Pemilu adalah upaya strategis negara untuk terciptanya sirkulasi elit. Elit yang nanti menjadi pengambil kebijakan strategis sekaligus penentu ke mana bangsa ini bermuara.  Pemilu adalah soal penentuan nasib negeri, mengelola kepentingan publik dan kelanjutan bangsa ini ke depannya. Yaitu sebuah bangsa yang harus bertumbuh secara ekonomi, bergerak menuju kemandirian dan mampu bersaing secara global, sehingga akhirnya menjadi bangsa beraura dan beradab. Jadi pemilu melampaui Anis, Prabowo, Ganjar, apalagi kepentingan partai, keluarga dan masa depan anak. Maka pada poin ini penting sekali  kejelian dan intelegensi pemilih. Jangan memilih pemimpin hanya karena sekemah dalam iman, berasal dari suku yang sama,  punya kiblat politik yang searah, padahal minus kapasitas, kompetensi, dan miskin integritas, karena yang ingin kita menangkan setiap pemilu adalah Indonesia bukan kandidat atau jagoan masing-masing. Jangan pula memilih pemimpin karbitan, produk dinasti, menjadikan hukum sebagai gudang dalih untuk menyelubungi kekuasaan dan kepentingan karena pemimpin seperti itu hanya melahirkan tirani dan mengganggu kewarasannya dalam memimpin negeri.

Semboyan "yang mudah pun  bisa memimpin" adalah pemeo afkiran, karena tidak setiap yang muda punya uang, dan sumber daya kekuasaan. Dramaturgi politik hari ini yang menerabas pagar pembatas konstitusi tidak lebih hanya sekedar  alat oligarkhi untuk merebut kedaulatan dari tangan rakyat. Maka yang waras tetaplah menjaga gawang akal sehatmu, karena pemilu kali ini merupakan pertempuran antara kerakusan oligarkhi dan kesadaran rakyat, antara mereka yang sayang anak dan sayang bangsa.

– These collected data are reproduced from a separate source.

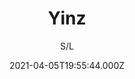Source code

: ---
id: '15c28ef5-060f-4f79-9881-32ca5f0acf3b'
type: 'movie' # Filme, Série, Anime
title: "Yinz"
synopsis: []
originalTitle: "Yinz"
date: '2021-04-05T19:55:44.000Z'
update: '2021-04-05T19:55:44.000Z'
releaseDate: '2019-11-05T03:00:00.000Z'
imdb:
  rating: '5.2' # 8.5
  id: '' # tt0470752
duration: '1h 29 Min'
trailer:
  urls: [
    'os4HlTBLuKs',
  ]
tags: ['1080p']
genre: ['Suspense'] #
quality: 'WEB-DL' # BluRay, WEB-DL, HDTV, WEB-DL4K, WEB-DLe
format: 'Mkv' # MKV, MP4, TS
audio: 'Português' # Dublado, Legendado, Dual Audio, Dub & Leg
subtitle: 'S/L' # Português, inglês,
size: '1.66 GB' # 4.8 GB
audioQuality: 10
videoQuality: 10
directors: []
#  - name: 'Lana Wachowski'
#    image: ''
#  - name: 'Lilly Wachowski'
#    image: ''
cast: []
#  - name: 'Keanu Reeves'
#    image: ''
#    characterName: 'Neo'
writers: []
#  - name: ''
#    image: ''
maturityRating:
  age: '' # L , 10, 12, 14, 16, 18
  topics: [''] # Violence, Illegal drugs, Inappropriate Language, Legal Drugs, Sexual Content, Extreme Violence
###########################################
download:
  
  - url: 'magnet:?xt=urn:btih:37DE36CD1C25CC93B77E5C608667053A65B9384B&dn=Yinz.2018.1080p.WEBRip.Dublado.mkv&tr=udp%3a%2f%2ftracker.openbittorrent.com%3a80%2fannounce&tr=udp%3a%2f%2ftracker.opentrackr.org%3a1337%2fannounce'
    resolution: '1080p' # 720p, 1080p, 4K,
    audio: 'Dublado' # Dublado, Legendado, Dual Audio
    size: '' # 4.8 GB
    quality: '' # BluRay, WEB-DL
    format: '' # MKV
images:
  cover: '/assets/movies/yinz.jpg'
  background: '/assets/movies/'
---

Hindari Kandidat yang kiblat Politiknya didukung oleh Kaum Intoleran.

Indonesia merupakan negara dengan pluriformitas suku, agama, ras, kebudayaan, dll. Kita semua sepakat keanekaan itu menjadi anugerah dan kekayaan bangsa ini. Indonesia menjadi khas dan sangat istimewa karena keanekaannya, baik budaya, agama, etnisitas, bahasa juga ribuan pulau yang berjejer senusantara membentuk kekuatan yang integratif. Untuk menjaga itu butuh pemimpin yang akomodatif, netral, tanpa mau dikendalikan oleh pikiran-pikiran dan gagasan miring yang dipandu oleh kaum intoleran. Karena bagaimanapun, kaum intoleran tetap menjadi momok yang menakutkan dan seringkali mengganggu kestabilan nasional.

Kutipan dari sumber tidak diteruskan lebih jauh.